| Records to use |
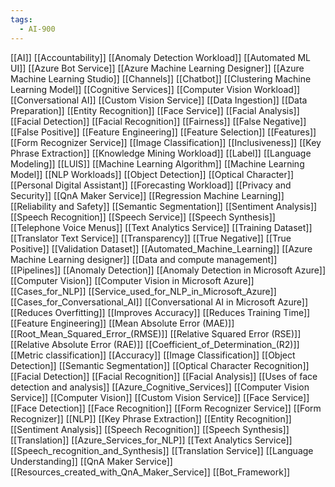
 ```yaml
---
tags:
  - AI-900
---
```

[[AI]] 
[[Accountability]]
[[Anomaly Detection Workload]]
[[Automated ML UI]]
[[Azure Bot Service]]
[[Azure Machine Learning Designer]]
[[Azure Machine Learning Studio]]
[[Channels]]
[[Chatbot]]
[[Clustering Machine Learning Model]]
[[Cognitive Services]]
[[Computer Vision Workload]]
[[Conversational AI]]
[[Custom Vision Service]]
[[Data Ingestion]]
[[Data Preparation]]
[[Entity Recognition]]
[[Face Service]]
[[Facial Analysis]]
[[Facial Detection]]
[[Facial Recognition]]
[[Fairness]]
[[False Negative]]
[[False Positive]]
[[Feature Engineering]]
[[Feature Selection]]
[[Features]]
[[Form Recognizer Service]]
[[Image Classification]]
[[Inclusiveness]]
[[Key Phrase Extraction]]
[[Knowledge Mining Workload]]
[[Label]]
[[Language Modeling]]
[[LUIS]]
[[Machine Learning Algorithm]]
[[Machine Learning Model]]
[[NLP Workloads]]
[[Object Detection]]
[[Optical Character]]
[[Personal Digital Assistant]]
[[Forecasting Workload]]
[[Privacy and Security]]
[[QnA Maker Service]]
[[Regression Machine Learning]]
[[Reliability and Safety]]
[[Semantic Segmentation]]
[[Sentiment Analysis]]
[[Speech Recognition]]
[[Speech Service]]
[[Speech Synthesis]]
[[Telephone Voice Menus]]
[[Text Analytics Service]]
[[Training Dataset]]
[[Translator Text Service]]
[[Transparency]]
[[True Negative]]
[[True Positive]]
[[Validation Dataset]]
[[Automated_Machine_Learning]]
[[Azure Machine Learning designer]]
[[Data and compute management]]
[[Pipelines]]
[[Anomaly Detection]]
[[Anomaly Detection in Microsoft Azure]]
[[Computer Vision]]
[[Computer Vision in Microsoft Azure]]
[[Cases_for_NLP]]
[[Service_used_for_NLP_in_Microsoft_Azure]]
[[Cases_for_Conversational_AI]]
[[Conversational AI in Microsoft Azure]]
[[Reduces Overfitting]]
[[Improves Accuracy]]
[[Reduces Training Time]]
[[Feature Engineering]]
[[Mean Absolute Error (MAE)]]
[[Root_Mean_Squared_Error_(RMSE)]]
[[Relative Squared Error (RSE)]]
[[Relative Absolute Error (RAE)]]
[[Coefficient_of_Determination_(R2)]]
[[Metric classification]]
[[Accuracy]]
[[Image Classification]]
[[Object Detection]]
[[Semantic Segmentation]]
[[Optical Character Recognition]]
[[Facial Detection]]
[[Facial Recognition]]
[[Facial Analysis]]
[[Uses of face detection and analysis]]
[[Azure_Cognitive_Services]]
[[Computer Vision Service]]
[[Computer Vision]]
[[Custom Vision Service]]
[[Face Service]]
[[Face Detection]]
[[Face Recognition]]
[[Form Recognizer Service]]
[[Form Recognizer]]
[[NLP]]
[[Key Phrase Extraction]]
[[Entity Recognition]]
[[Sentiment Analysis]]
[[Speech Recognition]]
[[Speech Synthesis]]
[[Translation]]
[[Azure_Services_for_NLP]]
[[Text Analytics Service]]
[[Speech_recognition_and_Synthesis]]
[[Translation Service]]
[[Language Understanding]]
[[QnA Maker Service]]
[[Resources_created_with_QnA_Maker_Service]]
[[Bot_Framework]]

| The task |
Write out exactly the lines above between the line with "[[Forecasting Workload]]" and the line with "[[Root_Mean_Squared_Error_(RMSE)]]", inclusive, and nothing beyond them.

| Answer section |
[[Forecasting Workload]]
[[Privacy and Security]]
[[QnA Maker Service]]
[[Regression Machine Learning]]
[[Reliability and Safety]]
[[Semantic Segmentation]]
[[Sentiment Analysis]]
[[Speech Recognition]]
[[Speech Service]]
[[Speech Synthesis]]
[[Telephone Voice Menus]]
[[Text Analytics Service]]
[[Training Dataset]]
[[Translator Text Service]]
[[Transparency]]
[[True Negative]]
[[True Positive]]
[[Validation Dataset]]
[[Automated_Machine_Learning]]
[[Azure Machine Learning designer]]
[[Data and compute management]]
[[Pipelines]]
[[Anomaly Detection]]
[[Anomaly Detection in Microsoft Azure]]
[[Computer Vision]]
[[Computer Vision in Microsoft Azure]]
[[Cases_for_NLP]]
[[Service_used_for_NLP_in_Microsoft_Azure]]
[[Cases_for_Conversational_AI]]
[[Conversational AI in Microsoft Azure]]
[[Reduces Overfitting]]
[[Improves Accuracy]]
[[Reduces Training Time]]
[[Feature Engineering]]
[[Mean Absolute Error (MAE)]]
[[Root_Mean_Squared_Error_(RMSE)]]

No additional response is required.